Mientras el espectador hace el recorrido escucha la voz de Priscila Rimkevich, instalación sonora que repite obsesiva, insistentemente, sin titubeos, la misma frase, como un mantra o una letanía religiosa, sobre la producción artística: “Una dirección a seguir una y otra vez”.
En el límite de la sala, un huevo de fieltro contenido en una caja de exportación es el enigma que Andrea Nosetti presenta al espectador. El huevo, imagen del origen, parecería un cierre en el final de la sala. “Pero el huevo es también algo que abre -dicen los curadores-, algo de inicio. Es un indicio de hay algo que sigue. Y es verdad: hay algo que sigue del otro lado”.

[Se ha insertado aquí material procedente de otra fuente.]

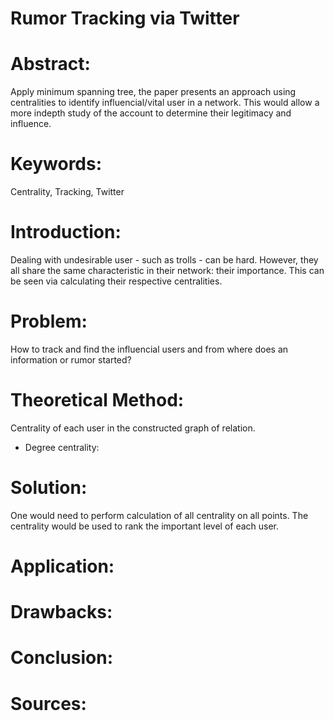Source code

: # Rumor Tracking via Twitter

# Abstract:  
Apply minimum spanning tree, the paper presents an approach using centralities to identify influencial/vital user in a network. This would allow a more indepth study of the account to determine their legitimacy and influence. 
# Keywords:  
Centrality, Tracking, Twitter
# Introduction:  
Dealing with undesirable user - such as trolls - can be hard. However, they all share the same characteristic in their network: their importance. This can be seen via calculating their respective centralities.
# Problem:  
How to track and find the influencial users and from where does an information or rumor started? 
# Theoretical Method:  
Centrality of each user in the constructed graph of relation.
* Degree centrality:
# Solution:  
One would need to perform calculation of all centrality on all points. The centrality would be used to rank the important level of each user. 
# Application:  

# Drawbacks:  

# Conclusion:  


# Sources:  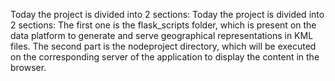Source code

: Today the project is divided into 2 sections:
Today the project is divided into 2 sections: The first one is the flask_scripts folder, which is present on the data platform to generate and serve geographical representations in KML files. The second part is the nodeproject directory, which will be executed on the corresponding server of the application to display the content in the browser.
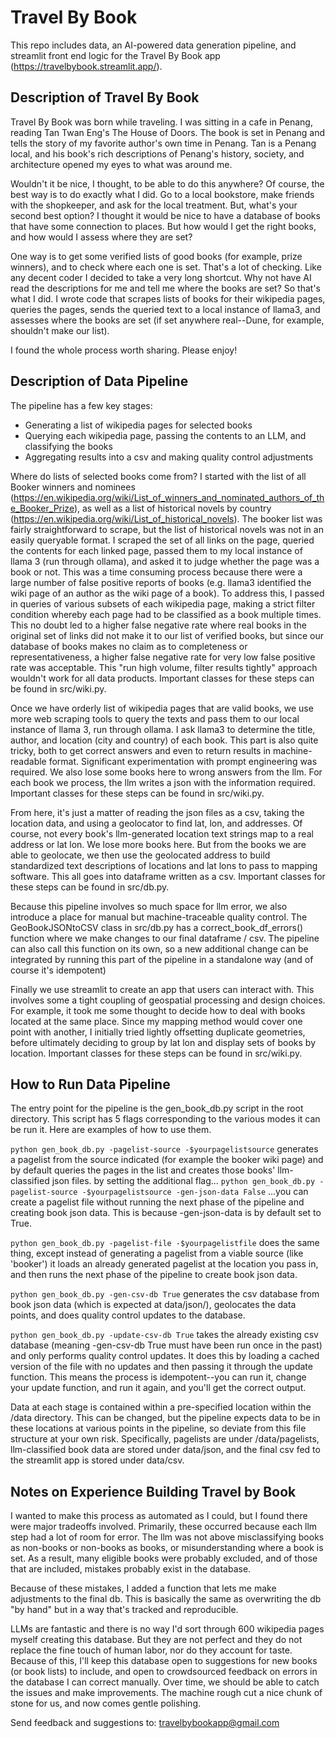 # Travel By Book

This repo includes data, an AI-powered data generation pipeline, and streamlit front end logic for the Travel By Book app (https://travelbybook.streamlit.app/). 

## Description of Travel By Book

Travel By Book was born while traveling. I was sitting in a cafe in Penang, reading Tan Twan Eng's The House of Doors. The book is set in Penang and tells the story of my favorite author's own time in Penang. Tan is a Penang local, and his book's rich descriptions of Penang's history, society, and architecture opened my eyes to what was around me.

Wouldn't it be nice, I thought, to be able to do this anywhere? Of course, the best way is to do exactly what I did. Go to a local bookstore, make friends with the shopkeeper, and ask for the local treatment. But, what's your second best option? I thought it would be nice to have a database of books that have some connection to places. But how would I get the right books, and how would I assess where they are set?

One way is to get some verified lists of good books (for example, prize winners), and to check where each one is set. That's a lot of checking. Like any decent coder I decided to take a very long shortcut. Why not have AI read the descriptions for me and tell me where the books are set? So that's what I did. I wrote code that scrapes lists of books for their wikipedia pages, queries the pages, sends the queried text to a local instance of llama3, and assesses where the books are set (if set anywhere real--Dune, for example, shouldn't make our list). 

I found the whole process worth sharing. Please enjoy!

## Description of Data Pipeline

The pipeline has a few key stages:

* Generating a list of wikipedia pages for selected books
* Querying each wikipedia page, passing the contents to an LLM, and classifying the books
* Aggregating results into a csv and making quality control adjustments

Where do lists of selected books come from? I started with the list of all Booker winners and nominees (https://en.wikipedia.org/wiki/List_of_winners_and_nominated_authors_of_the_Booker_Prize), as well as a list of historical novels by country (https://en.wikipedia.org/wiki/List_of_historical_novels). The booker list was fairly straightforward to scrape, but the list of historical novels was not in an easily queryable format. I scraped the set of all links on the page, queried the contents for each linked page, passed them to my local instance of llama 3 (run through ollama), and asked it to judge whether the page was a book or not. This was a time consuming process because there were a large number of false positive reports of books (e.g. llama3 identified the wiki page of an author as the wiki page of a book). To address this, I passed in queries of various subsets of each wikipedia page, making a strict filter condition whereby each page had to be classified as a book multiple times. This no doubt led to a higher false negative rate where real books in the original set of links did not make it to our list of verified books, but since our database of books makes no claim as to completeness or representativeness, a higher false negative rate for very low false positive rate was acceptable. This "run high volume, filter results tightly" approach wouldn't work for all data products. Important classes for these steps can be found in src/wiki.py. 

Once we have orderly list of wikipedia pages that are valid books, we use more web scraping tools to query the texts and pass them to our local instance of llama 3, run through ollama. I ask llama3 to determine the title, author, and location (city and country) of each book. This part is also quite tricky, both to get correct answers and even to return results in machine-readable format. Significant experimentation with prompt engineering was required. We also lose some books here to wrong answers from the llm. For each book we process, the llm writes a json with the information required. Important classes for these steps can be found in src/wiki.py.

From here, it's just a matter of reading the json files as a csv, taking the location data, and using a geolocator to find lat, lon, and addresses. Of course, not every book's llm-generated location text strings map to a real address or lat lon. We lose more books here. But from the books we are able to geolocate, we then use the geolocated address to build standardized text descriptions of locations and lat lons to pass to mapping software. This all goes into dataframe written as a csv. Important classes for these steps can be found in src/db.py.

Because this pipeline involves so much space for llm error, we also introduce a place for manual but machine-traceable quality control. The GeoBookJSONtoCSV class in src/db.py has a correct_book_df_errors() function where we make changes to our final dataframe / csv. The pipeline can also call this function on its own, so a new additional change can be integrated by running this part of the pipeline in a standalone way (and of course it's idempotent)

Finally we use streamlit to create an app that users can interact with. This involves some a tight coupling of geospatial processing and design choices. For example, it took me some thought to decide how to deal with books located at the same place. Since my mapping method would cover one point with another, I initially tried lightly offsetting duplicate geometries, before ultimately deciding to group by lat lon and display sets of books by location. Important classes for these steps can be found in src/wiki.py. 


## How to Run Data Pipeline

The entry point for the pipeline is the gen_book_db.py script in the root directory. This script has 5 flags corresponding to the various modes it can be run it. Here are examples of how to use them.

`python gen_book_db.py -pagelist-source -$yourpagelistsource`
generates a pagelist from the source indicated (for example the booker wiki page) and by default queries the pages in the list and creates those books' llm-classified json files. by setting the additional flag... 
`python gen_book_db.py -pagelist-source -$yourpagelistsource -gen-json-data False`
...you can create a pagelist file without running the next phase of the pipeline and creating book json data. This is because -gen-json-data is by default set to True.

`python gen_book_db.py -pagelist-file -$yourpagelistfile`
does the same thing, except instead of generating a pagelist from a viable source (like 'booker') it loads an already generated pagelist at the location you pass in, and then runs the next phase of the pipeline to create book json data. 

`python gen_book_db.py -gen-csv-db True`
generates the csv database from book json data (which is expected at data/json/), geolocates the data points, and does quality control updates to the database. 

`python gen_book_db.py -update-csv-db True`
takes the already existing csv database (meaning -gen-csv-db True must have been run once in the past) and only performs quality control updates. It does this by loading a cached version of the file with no updates and then passing it through the update function. This means the process is idempotent--you can run it, change your update function, and run it again, and you'll get the correct output. 


Data at each stage is contained within a pre-specified location within the /data directory. This can be changed, but the pipeline expects data to be in these locations at various points in the pipeline, so deviate from this file structure at your own risk. Specifically, pagelists are under /data/pagelists, llm-classified book data are stored under data/json, and the final csv fed to the streamlit app is stored under data/csv.


## Notes on Experience Building Travel by Book

I wanted to make this process as automated as I could, but I found there were major tradeoffs involved. Primarily, these occurred because each llm step had a lot of room for error. The llm was not above misclassifying books as non-books or non-books as books, or misunderstanding where a book is set. As a result, many eligible books were probably excluded, and of those that are included, mistakes probably exist in the database.

Because of these mistakes, I added a function that lets me make adjustments to the final db. This is basically the same as overwriting the db "by hand" but in a way that's tracked and reproducible. 

LLMs are fantastic and there is no way I'd sort through 600 wikipedia pages myself creating this database. But they are not perfect and they do not replace the fine touch of human labor, nor do they account for taste. Because of this, I'll keep this database open to suggestions for new books (or book lists) to include, and open to crowdsourced feedback on errors in the database I can correct manually. Over time, we should be able to catch the issues and make improvements. The machine rough cut a nice chunk of stone for us, and now comes gentle polishing. 

Send feedback and suggestions to: travelbybookapp@gmail.com
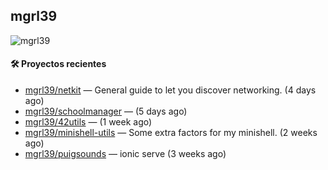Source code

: ## mgrl39 
<p align="left"> <img src="https://komarev.com/ghpvc/?username=mgrbl&label=Profile%20views&color=0e75b6&style=flat" alt="mgrl39" /> </p>












#### 🛠 Proyectos recientes

- [mgrl39/netkit](https://github.com/mgrl39/netkit) — General guide to let you discover networking. (4 days ago)
- [mgrl39/schoolmanager](https://github.com/mgrl39/schoolmanager) —  (5 days ago)
- [mgrl39/42utils](https://github.com/mgrl39/42utils) —  (1 week ago)
- [mgrl39/minishell-utils](https://github.com/mgrl39/minishell-utils) — Some extra factors for my minishell.  (2 weeks ago)
- [mgrl39/puigsounds](https://github.com/mgrl39/puigsounds) — ionic serve (3 weeks ago)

Lo que sigue, luego del pequeño espacio negro del inicio y del cubo blanco en segunda instancia, es el espacio abierto del patio. Allí se impone alegremente “Todos los veranos”, la obra de Carlos Segovia, artista de Necochea cuya poética arraiga en el paisaje de la playa, lo marítimo, el horizonte que une los azules del cielo y el océano: una colorida torre de sombrillas playeras, la de abajo entera y las siguientes agujereadas por quemaduras, más numerosas a medida que se sube en la torre, hasta que la última es apenas un resto de sombrilla cuyos harapos agita la brisa como un recuerdo que apenas sobrevive en la memoria o en los sueños.
Dialoga con esa obra la de Juana Menéndez, “Del aljibe a la torre”, instalación de una sublimación de una pintura original en una tela y varios almohadones.
Activaciones de la muestra:
El viernes 4, a las 18,30 está prevista una performance de Roma Vaquero Díaz y, el martes 8, la preformer Ada Suárez realizará una acción en diálogo con la obra de Sandra Botner, a partir de las 16 hs, en el marco del cierre de la muestra.